# [Items from a dataset]
▽

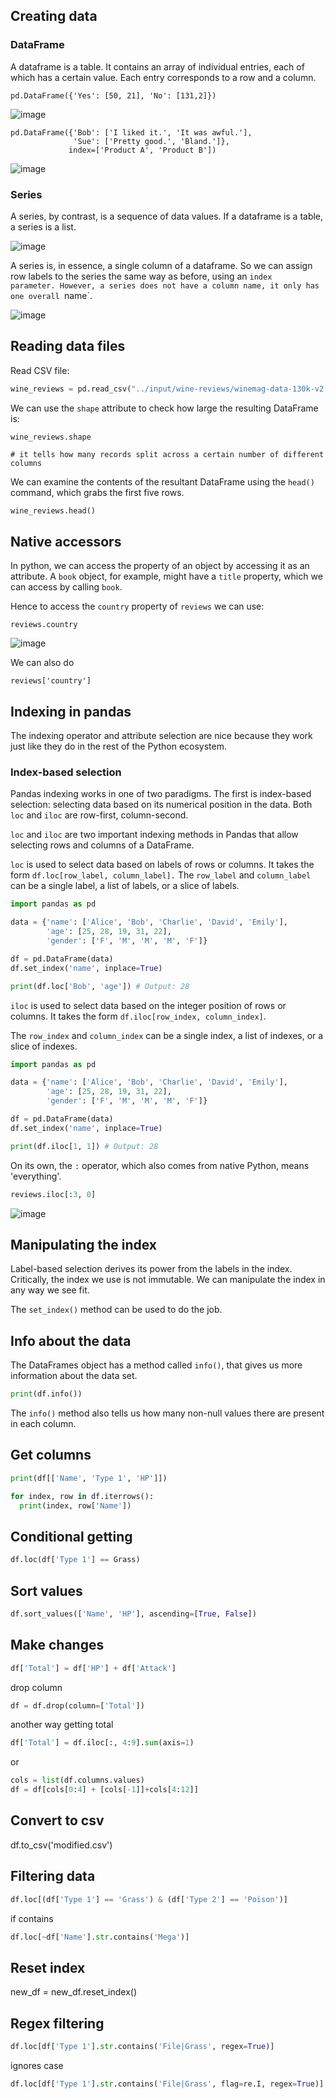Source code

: ## Creating data

### DataFrame
A dataframe is a table.
It contains an array of individual entries,
each of which has a certain value.
Each entry corresponds to a row and a column.

```
pd.DataFrame({'Yes': [50, 21], 'No': [131,2]})
```

![image](https://user-images.githubusercontent.com/95273765/219207825-cad209bd-8cbc-4cec-93a5-489bffdae851.png)

```
pd.DataFrame({'Bob': ['I liked it.', 'It was awful.'], 
              'Sue': ['Pretty good.', 'Bland.']},
             index=['Product A', 'Product B'])
```

![image](https://user-images.githubusercontent.com/95273765/219208281-719abedb-6bcf-48ae-90f3-04b2fa742b8b.png)

### Series
A series, by contrast, is a sequence of data values.
If a dataframe is a table, a series is a list.

![image](https://user-images.githubusercontent.com/95273765/219208506-31e638b7-0a5e-4e1e-a8e6-5499dc379aba.png)

A series is, in essence, a single column of a dataframe.
So we can assign row labels to the series the same way as before, using an `index  parameter.
However, a series does not have a column name, it only has one overall `name`.

![image](https://user-images.githubusercontent.com/95273765/219208837-93449377-a30c-484c-8350-923e58f8c2c8.png)

## Reading data files
Read CSV file:
``` python
wine_reviews = pd.read_csv("../input/wine-reviews/winemag-data-130k-v2.csv")
```

We can use the `shape` attribute to check how large the resulting DataFrame is:
```
wine_reviews.shape

# it tells how many records split across a certain number of different columns
```

We can examine the contents of the resultant DataFrame using the `head()` command, which grabs the first five rows.
``` python
wine_reviews.head()
```

## Native accessors
In python, we can access the property of an object by accessing it as an attribute.
A `book` object, for example, might have a `title` property, which we can access by calling `book`.

Hence to access the `country` property of `reviews` we can use:
```
reviews.country
```

![image](https://user-images.githubusercontent.com/95273765/219213679-7daeb44a-5917-42df-94a9-24ed9e0dcfa0.png)

We can also do 
```
reviews['country']
```

## Indexing in pandas
The indexing operator and attribute selection are nice because they work just like they do in the rest of the Python ecosystem.

### Index-based selection
Pandas indexing works in one of two paradigms.
The first is index-based selection:
selecting data based on its numerical position in the data.
Both `loc` and `iloc` are row-first, column-second.

`loc` and `iloc` are two important indexing methods in Pandas that allow selecting rows and columns of a DataFrame.

`loc` is used to select data based on labels of rows or columns. It takes the form `df.loc[row_label, column_label].`
The `row_label` and `column_label` can be a single label, a list of labels, or a slice of labels.

``` python
import pandas as pd

data = {'name': ['Alice', 'Bob', 'Charlie', 'David', 'Emily'],
        'age': [25, 28, 19, 31, 22],
        'gender': ['F', 'M', 'M', 'M', 'F']}

df = pd.DataFrame(data)
df.set_index('name', inplace=True)

print(df.loc['Bob', 'age']) # Output: 28
```

`iloc` is used to select data based on the integer position of rows or columns.
It takes the form `df.iloc[row_index, column_index]`.

The `row_index` and `column_index` can be a single index, a list of indexes, or a slice of indexes.

``` python
import pandas as pd

data = {'name': ['Alice', 'Bob', 'Charlie', 'David', 'Emily'],
        'age': [25, 28, 19, 31, 22],
        'gender': ['F', 'M', 'M', 'M', 'F']}

df = pd.DataFrame(data)
df.set_index('name', inplace=True)

print(df.iloc[1, 1]) # Output: 28
```

On its own, the `:` operator, which also comes from native Python, means 'everything'.
``` python
reviews.iloc[:3, 0]
```

![image](https://user-images.githubusercontent.com/95273765/219215404-05bb3082-5b2a-4f1f-a381-f251c6ac2b87.png)

## Manipulating the index
Label-based selection derives its power from the labels in the index. Critically, the index we use is not immutable. We can manipulate the index in any way we see fit.

The `set_index()` method can be used to do the job.

## Info about the data
The DataFrames object has a method called `info()`, that gives us more information about the data set.

``` python
print(df.info())
```

The `info()` method also tells us how many non-null values there are present in each column.

## Get columns
``` python
print(df[['Name', 'Type 1', 'HP']])
```

``` python
for index, row in df.iterrows():
  print(index, row['Name'])
```

## Conditional getting
``` python
df.loc(df['Type 1'] == Grass)
```

## Sort values
``` python
df.sort_values(['Name', 'HP'], ascending=[True, False])
```

## Make changes
``` python
df['Total'] = df['HP'] + df['Attack']
```

drop column

``` python
df = df.drop(column=['Total'])
```

another way getting total

``` python
df['Total'] = df.iloc[:, 4:9].sum(axis=1)
```

or

``` python
cols = list(df.columns.values)
df = df[cols[0:4] + [cols[-1]]+cols[4:12]]
```

## Convert to csv
df.to_csv('modified.csv')

## Filtering data
``` python
df.loc[(df['Type 1'] == 'Grass') & (df['Type 2'] == 'Poison')]
```

if contains

``` python
df.loc[~df['Name'].str.contains('Mega')]
```

## Reset index
new_df = new_df.reset_index()

## Regex filtering
``` python
df.loc[df['Type 1'].str.contains('File|Grass', regex=True)]
```

ignores case

``` python
df.loc[df['Type 1'].str.contains('File|Grass', flag=re.I, regex=True)]
```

△

# [What to do]
Write the records above out again exactly, but not the pictures.

# [Result of this task]
Source code

: ## Creating data

### DataFrame
A dataframe is a table.
It contains an array of individual entries,
each of which has a certain value.
Each entry corresponds to a row and a column.

```
pd.DataFrame({'Yes': [50, 21], 'No': [131,2]})
```

![image](https://user-images.githubusercontent.com/95273765/219207825-cad209bd-8cbc-4cec-93a5-489bffdae851.png)

```
pd.DataFrame({'Bob': ['I liked it.', 'It was awful.'], 
              'Sue': ['Pretty good.', 'Bland.']},
             index=['Product A', 'Product B'])
```

![image](https://user-images.githubusercontent.com/95273765/219208281-719abedb-6bcf-48ae-90f3-04b2fa742b8b.png)

### Series
A series, by contrast, is a sequence of data values.
If a dataframe is a table, a series is a list.

![image](https://user-images.githubusercontent.com/95273765/219208506-31e638b7-0a5e-4e1e-a8e6-5499dc379aba.png)

A series is, in essence, a single column of a dataframe.
So we can assign row labels to the series the same way as before, using an `index  parameter.
However, a series does not have a column name, it only has one overall `name`.

![image](https://user-images.githubusercontent.com/95273765/219208837-93449377-a30c-484c-8350-923e58f8c2c8.png)

## Reading data files
Read CSV file:
``` python
wine_reviews = pd.read_csv("../input/wine-reviews/winemag-data-130k-v2.csv")
```

We can use the `shape` attribute to check how large the resulting DataFrame is:
```
wine_reviews.shape

# it tells how many records split across a certain number of different columns
```

We can examine the contents of the resultant DataFrame using the `head()` command, which grabs the first five rows.
``` python
wine_reviews.head()
```

## Native accessors
In python, we can access the property of an object by accessing it as an attribute.
A `book` object, for example, might have a `title` property, which we can access by calling `book`.

Hence to access the `country` property of `reviews` we can use:
```
reviews.country
```

![image](https://user-images.githubusercontent.com/95273765/219213679-7daeb44a-5917-42df-94a9-24ed9e0dcfa0.png)

We can also do 
```
reviews['country']
```

## Indexing in pandas
The indexing operator and attribute selection are nice because they work just like they do in the rest of the Python ecosystem.

### Index-based selection
Pandas indexing works in one of two paradigms.
The first is index-based selection:
selecting data based on its numerical position in the data.
Both `loc` and `iloc` are row-first, column-second.

`loc` and `iloc` are two important indexing methods in Pandas that allow selecting rows and columns of a DataFrame.

`loc` is used to select data based on labels of rows or columns. It takes the form `df.loc[row_label, column_label].`
The `row_label` and `column_label` can be a single label, a list of labels, or a slice of labels.

``` python
import pandas as pd

data = {'name': ['Alice', 'Bob', 'Charlie', 'David', 'Emily'],
        'age': [25, 28, 19, 31, 22],
        'gender': ['F', 'M', 'M', 'M', 'F']}

df = pd.DataFrame(data)
df.set_index('name', inplace=True)

print(df.loc['Bob', 'age']) # Output: 28
```

`iloc` is used to select data based on the integer position of rows or columns.
It takes the form `df.iloc[row_index, column_index]`.

The `row_index` and `column_index` can be a single index, a list of indexes, or a slice of indexes.

``` python
import pandas as pd

data = {'name': ['Alice', 'Bob', 'Charlie', 'David', 'Emily'],
        'age': [25, 28, 19, 31, 22],
        'gender': ['F', 'M', 'M', 'M', 'F']}

df = pd.DataFrame(data)
df.set_index('name', inplace=True)

print(df.iloc[1, 1]) # Output: 28
```

On its own, the `:` operator, which also comes from native Python, means 'everything'.
``` python
reviews.iloc[:3, 0]
```

![image](https://user-images.githubusercontent.com/95273765/219215404-05bb3082-5b2a-4f1f-a381-f251c6ac2b87.png)

## Manipulating the index
Label-based selection derives its power from the labels in the index. Critically, the index we use is not immutable. We can manipulate the index in any way we see fit.

The `set_index()` method can be used to do the job.

## Info about the data
The DataFrames object has a method called `info()`, that gives us more information about the data set.

``` python
print(df.info())
```

The `info()` method also tells us how many non-null values there are present in each column.

## Get columns
``` python
print(df[['Name', 'Type 1', 'HP']])
```

``` python
for index, row in df.iterrows():
  print(index, row['Name'])
```

## Conditional getting
``` python
df.loc(df['Type 1'] == Grass)
```

## Sort values
``` python
df.sort_values(['Name', 'HP'], ascending=[True, False])
```

## Make changes
``` python
df['Total'] = df['HP'] + df['Attack']
```

drop column

``` python
df = df.drop(column=['Total'])
```

another way getting total

``` python
df['Total'] = df.iloc[:, 4:9].sum(axis=1)
```

or

``` python
cols = list(df.columns.values)
df = df[cols[0:4] + [cols[-1]]+cols[4:12]]
```

## Convert to csv
df.to_csv('modified.csv')

## Filtering data
``` python
df.loc[(df['Type 1'] == 'Grass') & (df['Type 2'] == 'Poison')]
```

if contains

``` python
df.loc[~df['Name'].str.contains('Mega')]
```

## Reset index
new_df = new_df.reset_index()

## Regex filtering
``` python
df.loc[df['Type 1'].str.contains('File|Grass', regex=True)]
```

ignores case

``` python
df.loc[df['Type 1'].str.contains('File|Grass', flag=re.I, regex=True)]
```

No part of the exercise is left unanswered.